Вспоминается история, о которой я как-то писал в «Еврейской газете». Тогда правление общины запретило жене возложить цветы на могилу мужа: «По еврейским законам не положено. Только камешки». Камешки вдову не устраивали. Я выступил на стороне женщины, посчитав, что «не человек для Субботы, а Суббота для человека». Другими словами, что доброта важнее ритуала и, как писал известный раввин Тёлушкин: «… человеческое важнее божественного».
Итак, почему?
Вернёмся к вопросу, вынесенному в заголовок. Помогают ли три, приведённые здесь истории, на него ответить. На мой взгляд, помогают. Евреи уходят из общины потому, что похожие истории происходят повсеместно. Почти каждый член еврейской общины может рассказать нечто в том же ключе.
И ещё одно почему. Почему подобные истории стали обычным делом в жизни еврейских общин Германии? Вижу две причины: автономность и, значит, отсутствие контроля за действиями руководства общины и зависимость общины от государственного финансирования. Уверен, что если каждый цент, получаемый общиной, будет под контролем, то количество религиозных функционеров типа Ледермана резко уменьшится. Да и трудно себе представить, чтобы в таких общинах раввином смог бы стать мошенник вроде господина Гольдшмидта.

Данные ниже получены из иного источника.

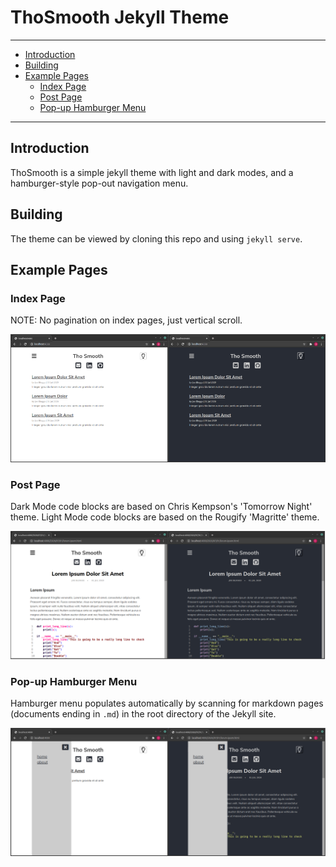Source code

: # ThoSmooth Jekyll Theme

---
- [Introduction](#introduction)
- [Building](#building)
- [Example Pages](#example-pages)
  - [Index Page](#index-page)
  - [Post Page](#post-page)
  - [Pop-up Hamburger Menu](#pop-up-hamburger-menu)

---
## Introduction

ThoSmooth is a simple jekyll theme with light and dark modes, and a hamburger-style pop-out navigation menu.

## Building

The theme can be viewed by cloning this repo and using `jekyll serve`.

## Example Pages

### Index Page

NOTE: No pagination on index pages, just vertical scroll.

![](site-assets/images/tho-smooth-index.png)

### Post Page

Dark Mode code blocks are based on Chris Kempson's 'Tomorrow Night' theme. Light Mode code blocks are based on the Rougify 'Magritte' theme.

![](site-assets/images/tho-smooth-post.png)

### Pop-up Hamburger Menu

Hamburger menu populates automatically by scanning for markdown pages (documents ending in `.md`) in the root directory of the Jekyll site. 

![](site-assets/images/tho-smooth-menu.png)

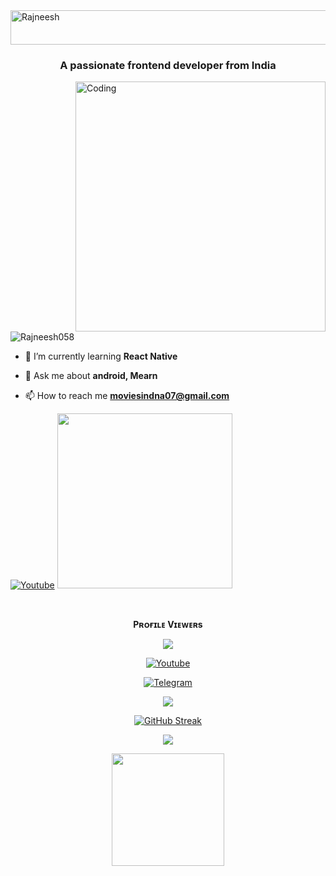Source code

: <img src="https://readme-typing-svg.herokuapp.com?font=Kaushan+Script&size=40&duration=3500&color=447FF7&background=FFFFFF00&center=true&vCenter=true&width=650&height=55&lines=Hey!+It's+Rajneesh+%F0%9F%91%8B%F0%9F%8F%BB;I+am+a+Student+%F0%9F%A7%91%F0%9F%8F%BB%E2%80%8D%F0%9F%92%BB;I+am+from+India+%F0%9F%87%AE%F0%9F%87%B3;I+am+a+small+Youtube+come+developer+%F0%9F%93%88;Please+Support+Subscribe+and+Follow+%E2%9A%99%EF%B8%8F" alt="Rajneesh" width="650" height="55">
<h3 align="center">A passionate frontend developer from India</h3>
<img align="right"alt="Coding"width="400"src="https://user-images.githubusercontent.com/114851821/222344644-8146548b-f86a-4481-b5f6-431a353fe740.gif">

<p align="left"> <img src="https://komarev.com/ghpvc/?username=Rajneesh058&label=Profile%20views&color=0e75b6&style=flat" alt="Rajneesh058" /> </p>

- 🌱 I’m currently learning **React Native**

- 💬 Ask me about **android, Mearn**

- 📫 How to reach me **moviesindna07@gmail.com**

[![Youtube](https://img.shields.io/badge/Youtube-%23E4405F.svg?logo=Youtube&logoColor=white)](https://youtube.com/channel/UCFDpDpnOgcoztiiIkjnJYfw)
<img src="https://img.shields.io/badge/Subscribe-red?logo=youtube" width="280">
</p>

<div align="center">
<br><p align="center"><b>Pʀᴏғɪʟᴇ Vɪᴇᴡᴇʀs</b></p>  
<p align="center"><img align="center" src="https://profile-counter.glitch.me/{Rajneesh058}/count.svg"/></p> 

 [![Youtube](https://img.shields.io/badge/Youtube-%23E4405F.svg?logo=Youtube&logoColor=white)](https://youtube.com/channel/UCPaHDqWf3D3w2nxb8p3sr4A)

<a href="https://telegram.dog/Rajneesh_Singh_Tomar"><img alt="Telegram" src="https://img.shields.io/badge/Rajneesh-2CA5E0?style=for-the-badge&logo=telegram&logoColor=blue"/></a>
</p>

<p align="center">
<img src="https://github-stats-alpha.vercel.app/api/?username=Rajneesh058&cc=000&tc=00ff00&ic=fff000&bc=fff" align="center">
</p>    

[![GitHub Streak](https://github-readme-streak-stats.herokuapp.com/?user=Rajneesh058&theme=highcontrast)](https://github.com/Rajneesh058/github-readme-streak-stats)
</div>

<p align="center">
  <a href="https://github.com/Rajneesh058">
    <img src="https://activity-graph.herokuapp.com/graph?username=Rajneesh058&theme=react-dark" />
  </a>
</p>

<p align="center">
<a href="https://youtube.com/channel/UCFDpDpnOgcoztiiIkjnJYfw">
  <img src="https://img.shields.io/badge/Subscribe-red?logo=youtube" width="180">
</p>
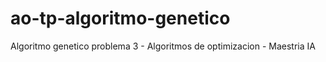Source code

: # ao-tp-algoritmo-genetico
Algoritmo genetico problema 3 - Algoritmos de optimizacion - Maestria IA
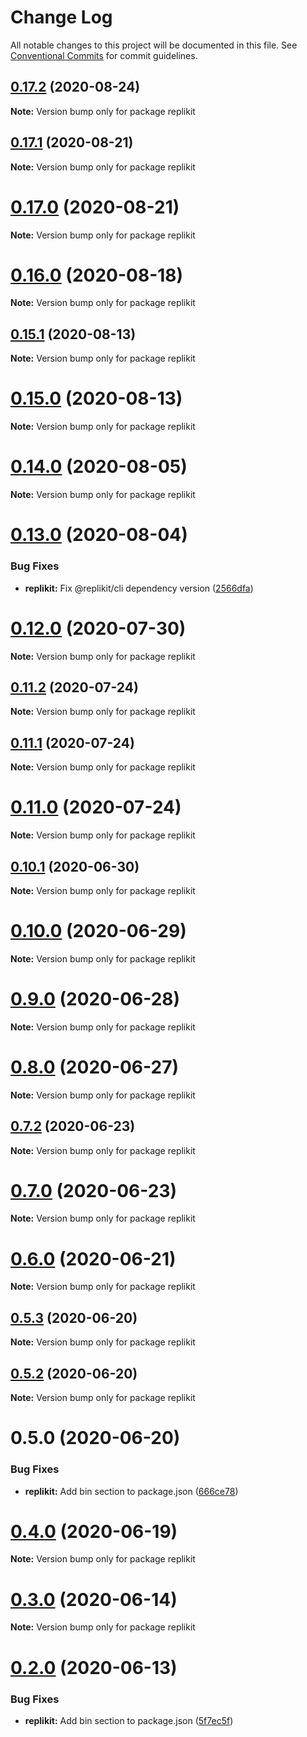 # Change Log

All notable changes to this project will be documented in this file.
See [Conventional Commits](https://conventionalcommits.org) for commit guidelines.

## [0.17.2](https://github.com/Exeteres/Replikit/compare/v0.17.1...v0.17.2) (2020-08-24)

**Note:** Version bump only for package replikit





## [0.17.1](https://github.com/Exeteres/Replikit/compare/v0.17.0...v0.17.1) (2020-08-21)

**Note:** Version bump only for package replikit





# [0.17.0](https://github.com/Exeteres/Replikit/compare/v0.16.0...v0.17.0) (2020-08-21)

**Note:** Version bump only for package replikit





# [0.16.0](https://github.com/Exeteres/Replikit/compare/v0.15.1...v0.16.0) (2020-08-18)

**Note:** Version bump only for package replikit





## [0.15.1](https://github.com/Exeteres/Replikit/compare/v0.15.0...v0.15.1) (2020-08-13)

**Note:** Version bump only for package replikit





# [0.15.0](https://github.com/Exeteres/Replikit/compare/v0.14.0...v0.15.0) (2020-08-13)

**Note:** Version bump only for package replikit





# [0.14.0](https://github.com/Exeteres/Replikit/compare/v0.13.0...v0.14.0) (2020-08-05)

**Note:** Version bump only for package replikit





# [0.13.0](https://github.com/Exeteres/Replikit/compare/v0.12.1...v0.13.0) (2020-08-04)


### Bug Fixes

* **replikit:** Fix @replikit/cli dependency version ([2566dfa](https://github.com/Exeteres/Replikit/commit/2566dfa37e12dd6823c1c35dd2e3d17f2cd9ecc4))





# [0.12.0](https://github.com/Exeteres/Replikit/compare/v0.11.2...v0.12.0) (2020-07-30)

**Note:** Version bump only for package replikit





## [0.11.2](https://github.com/Exeteres/Replikit/compare/v0.11.1...v0.11.2) (2020-07-24)

**Note:** Version bump only for package replikit





## [0.11.1](https://github.com/Exeteres/Replikit/compare/v0.11.0...v0.11.1) (2020-07-24)

**Note:** Version bump only for package replikit






# [0.11.0](https://github.com/Exeteres/Replikit/compare/v0.10.1...v0.11.0) (2020-07-24)

**Note:** Version bump only for package replikit





## [0.10.1](https://github.com/Exeteres/Replikit/compare/v0.10.0...v0.10.1) (2020-06-30)

**Note:** Version bump only for package replikit






# [0.10.0](https://github.com/Exeteres/Replikit/compare/v0.9.0...v0.10.0) (2020-06-29)

**Note:** Version bump only for package replikit





# [0.9.0](https://github.com/Exeteres/Replikit/compare/v0.8.0...v0.9.0) (2020-06-28)

**Note:** Version bump only for package replikit





# [0.8.0](https://github.com/Exeteres/Replikit/compare/v0.7.2...v0.8.0) (2020-06-27)

**Note:** Version bump only for package replikit





## [0.7.2](https://github.com/Exeteres/Replikit/compare/v0.7.1...v0.7.2) (2020-06-23)

**Note:** Version bump only for package replikit





# [0.7.0](https://github.com/Exeteres/Replikit/compare/v0.6.0...v0.7.0) (2020-06-23)

**Note:** Version bump only for package replikit





# [0.6.0](https://github.com/Exeteres/Replikit/compare/v0.5.3...v0.6.0) (2020-06-21)

**Note:** Version bump only for package replikit





## [0.5.3](https://github.com/Exeteres/Replikit/compare/v0.5.2...v0.5.3) (2020-06-20)

**Note:** Version bump only for package replikit





## [0.5.2](https://github.com/Exeteres/Replikit/compare/v0.5.1...v0.5.2) (2020-06-20)

**Note:** Version bump only for package replikit





# 0.5.0 (2020-06-20)


### Bug Fixes

* **replikit:** Add bin section to package.json ([666ce78](https://github.com/Exeteres/Replikit/commit/666ce7866c37fb680f737663f04b358bf2b6ce3f))






# [0.4.0](https://github.com/Exeteres/Replikit/compare/v0.3.0...v0.4.0) (2020-06-19)

**Note:** Version bump only for package replikit





# [0.3.0](https://github.com/Exeteres/Replikit/compare/v0.2.0...v0.3.0) (2020-06-14)

**Note:** Version bump only for package replikit





# [0.2.0](https://github.com/Exeteres/Replikit/compare/v0.1.0...v0.2.0) (2020-06-13)


### Bug Fixes

* **replikit:** Add bin section to package.json ([5f7ec5f](https://github.com/Exeteres/Replikit/commit/5f7ec5f6efe0ca4c528be7a9484c2fab9e095728))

Заканчиваю оптимистично. В Германии становится всё больше обеспеченных евреев. Значит, всё больше будет общин, существующих на членские взносы и частные пожертвования. И тогда прекратится мышиная возня вокруг халявных денег. Общины станут богатыми и чистыми.
Но без ложки дёгтя не обойтись. Если, конечно, к тому времени новое поколение евреев придёт в общину. Сегодня подавляющее большинство её членов — пожилые люди.